# New Holland 590 big baler



## stack em up (Mar 7, 2013)

Looking at adding a big baler to the operation for next year. And since I'm cheap and handy with a wrench, I keep coming back to the 590-595 NH. What are the main wear points in these machines? I've worked on Hesstons and I assume the NH are gonna be a lot the same to look for.


----------



## Trillium Farm (Dec 18, 2014)

I don't have a big Baler, but the consensus seems to be in order of performance:

1) Krone (the most expensive & costly per year, but arguably the best)

2) Hesston (Just below the Krone in performance, cheaper and not as costly per year)

3) Claas (Very good baler but not as popular as others)

4) Kuhn (with their new hitch, no chattering on tight turns)

5) New Holland

6) John Deer

7) Lely-Welger (In general well thought of in Europe, don't know if available here)

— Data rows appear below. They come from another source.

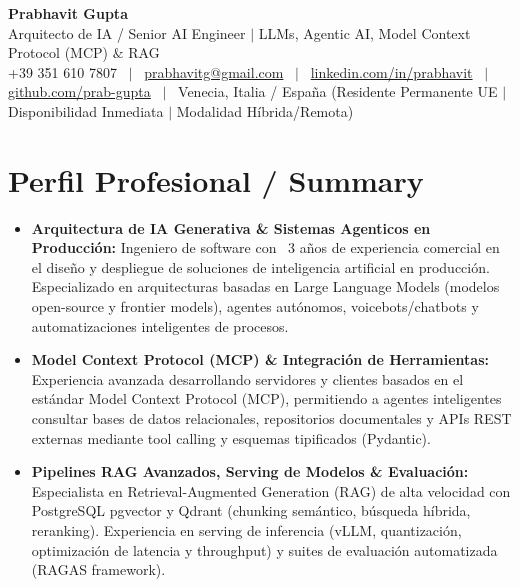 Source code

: \documentclass[a4paper,10pt]{article}
\begin{document}
\begin{minipage}[c]{0.80\textwidth}
  {\Huge\bfseries Prabhavit Gupta}\\[3pt]
  {\color{accent}\large Arquitecto de IA / Senior AI Engineer $\vert$ LLMs, Agentic AI, Model Context Protocol (MCP) $\&$ RAG}\\[6pt]
  {\footnotesize +39 351 610 7807 ~$\vert$~
  \href{mailto:prabhavitg@gmail.com}{prabhavitg@gmail.com} ~$\vert$~
  \href{https://www.linkedin.com/in/prabhavit/}{linkedin.com/in/prabhavit} ~$\vert$~
  \href{https://github.com/prab-gupta}{github.com/prab-gupta} ~$\vert$~
  Venecia, Italia / España (Residente Permanente UE $\vert$ Disponibilidad Inmediata $\vert$ Modalidad Híbrida/Remota)}
\end{minipage}\hfill

\vspace{6pt}

\section{Perfil Profesional / Summary}
\begin{itemize}
  \item \textbf{Arquitectura de IA Generativa \& Sistemas Agenticos en Producción:} Ingeniero de software con ~3 años de experiencia comercial en el diseño y despliegue de soluciones de inteligencia artificial en producción. Especializado en arquitecturas basadas en Large Language Models (modelos open-source y frontier models), agentes autónomos, voicebots/chatbots y automatizaciones inteligentes de procesos.
  \item \textbf{Model Context Protocol (MCP) \& Integración de Herramientas:} Experiencia avanzada desarrollando servidores y clientes basados en el estándar Model Context Protocol (MCP), permitiendo a agentes inteligentes consultar bases de datos relacionales, repositorios documentales y APIs REST externas mediante tool calling y esquemas tipificados (Pydantic).
  \item \textbf{Pipelines RAG Avanzados, Serving de Modelos \& Evaluación:} Especialista en Retrieval-Augmented Generation (RAG) de alta velocidad con PostgreSQL pgvector y Qdrant (chunking semántico, búsqueda híbrida, reranking). Experiencia en serving de inferencia (vLLM, quantización, optimización de latencia y throughput) y suites de evaluación automatizada (RAGAS framework).
\end{itemize}
\end{document}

Of the ones widely available in North America these are the top

I may have forgotten some and also some may rate higher because of circumstances rather than engineering, but you can start here


----------



## endrow (Dec 15, 2011)

Can't say which one is best but I can say wlooking in the field. These big square Baylor's our branded in several different way, and 95% of them are the Heston style for the New Holland Style. We have a mega dealer that sells Krone in this area. I have never even seen a Krone in operation which causes me to wonder are they popular in other areas


----------



## stack em up (Mar 7, 2013)

I'm sure Krone is a great baler but I know Hesston and NH hay equipment so that's why I'm looking at those options. And I'm cheap... $22k is kinda my limit for purchase and repairs so it really limits what I can buy.


----------



## Gearclash (Nov 25, 2010)

I never heard any really negative things about the 590/595. They are New Holland's second generation big square balers. As far as I know the 590/5 are a complete redesign of the D1/2000 that they replaced. That is a good thing in that the D2000 bordered on a dud, bad thing in that they probably had some teething pains.

With your Agco background, if I were in your shoes I would be thinking Hesston. Just my $.02.


----------



## mlappin (Jun 25, 2009)

Gearclash said:


> With your Agco background, if I were in your shoes I would be thinking Hesston. Just my $.02.


I've run NH hay equipment forever, however if I was to get a big square baler it would be a Hesston. Reviews seem to be more favorable of them and most importantly I've seen several used NH big balers on the Agco lot but no used Agco on the NH lot.


----------